** Opening INPUT DATA block **

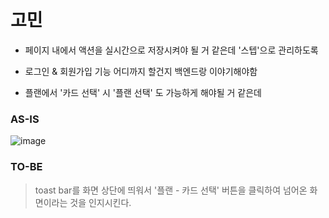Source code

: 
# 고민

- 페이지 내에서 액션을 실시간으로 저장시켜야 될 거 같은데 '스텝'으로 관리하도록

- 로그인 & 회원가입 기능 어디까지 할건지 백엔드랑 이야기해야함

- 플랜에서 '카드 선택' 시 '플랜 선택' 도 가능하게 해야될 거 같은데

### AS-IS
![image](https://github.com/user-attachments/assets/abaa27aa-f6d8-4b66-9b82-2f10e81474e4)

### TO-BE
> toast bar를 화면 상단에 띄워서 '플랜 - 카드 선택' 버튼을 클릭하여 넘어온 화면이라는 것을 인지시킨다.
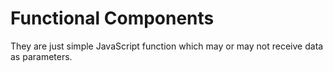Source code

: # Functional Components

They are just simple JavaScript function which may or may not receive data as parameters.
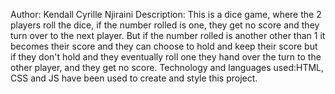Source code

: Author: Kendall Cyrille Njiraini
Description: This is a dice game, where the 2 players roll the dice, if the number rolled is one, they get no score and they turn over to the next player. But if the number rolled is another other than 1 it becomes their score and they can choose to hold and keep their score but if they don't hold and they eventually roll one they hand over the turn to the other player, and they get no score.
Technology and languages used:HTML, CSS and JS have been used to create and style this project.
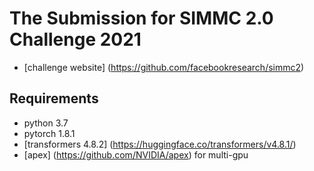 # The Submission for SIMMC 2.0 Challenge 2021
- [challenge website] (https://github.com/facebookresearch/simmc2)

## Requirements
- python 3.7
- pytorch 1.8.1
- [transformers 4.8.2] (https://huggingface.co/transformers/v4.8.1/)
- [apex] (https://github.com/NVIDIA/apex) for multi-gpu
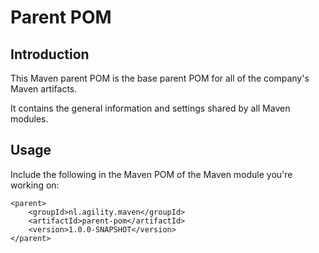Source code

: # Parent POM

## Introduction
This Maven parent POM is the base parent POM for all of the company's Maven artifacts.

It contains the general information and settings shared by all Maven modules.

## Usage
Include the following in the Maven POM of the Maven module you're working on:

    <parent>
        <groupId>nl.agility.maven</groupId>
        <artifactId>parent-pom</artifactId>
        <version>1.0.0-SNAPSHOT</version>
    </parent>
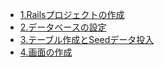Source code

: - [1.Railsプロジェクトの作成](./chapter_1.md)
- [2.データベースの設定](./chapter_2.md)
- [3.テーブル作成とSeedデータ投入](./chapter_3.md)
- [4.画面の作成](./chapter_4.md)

** Closing INPUT DATA block **

*WORK INSTRUCTION*: Leave the images out as you retype each line of the material exactly.

*REPLY TO THE TASK*:
Source code

: 
# 고민

- 페이지 내에서 액션을 실시간으로 저장시켜야 될 거 같은데 '스텝'으로 관리하도록

- 로그인 & 회원가입 기능 어디까지 할건지 백엔드랑 이야기해야함

- 플랜에서 '카드 선택' 시 '플랜 선택' 도 가능하게 해야될 거 같은데

### AS-IS
![image](https://github.com/user-attachments/assets/abaa27aa-f6d8-4b66-9b82-2f10e81474e4)

### TO-BE
> toast bar를 화면 상단에 띄워서 '플랜 - 카드 선택' 버튼을 클릭하여 넘어온 화면이라는 것을 인지시킨다.
Source code

: # Functional Components

They are just simple JavaScript function which may or may not receive data as parameters.
Source code

: Author: Kendall Cyrille Njiraini
Description: This is a dice game, where the 2 players roll the dice, if the number rolled is one, they get no score and they turn over to the next player. But if the number rolled is another other than 1 it becomes their score and they can choose to hold and keep their score but if they don't hold and they eventually roll one they hand over the turn to the other player, and they get no score.
Technology and languages used:HTML, CSS and JS have been used to create and style this project.
 # The Submission for SIMMC 2.0 Challenge 2021
- [challenge website] (https://github.com/facebookresearch/simmc2)

## Requirements
- python 3.7
- pytorch 1.8.1
- [transformers 4.8.2] (https://huggingface.co/transformers/v4.8.1/)
- [apex] (https://github.com/NVIDIA/apex) for multi-gpu
Source code

: # Parent POM

## Introduction
This Maven parent POM is the base parent POM for all of the company's Maven artifacts.

It contains the general information and settings shared by all Maven modules.

## Usage
Include the following in the Maven POM of the Maven module you're working on:

    <parent>
        <groupId>nl.agility.maven</groupId>
        <artifactId>parent-pom</artifactId>
        <version>1.0.0-SNAPSHOT</version>
    </parent>
Source code

: - [1.Railsプロジェクトの作成](./chapter_1.md)
- [2.データベースの設定](./chapter_2.md)
- [3.テーブル作成とSeedデータ投入](./chapter_3.md)
- [4.画面の作成](./chapter_4.md)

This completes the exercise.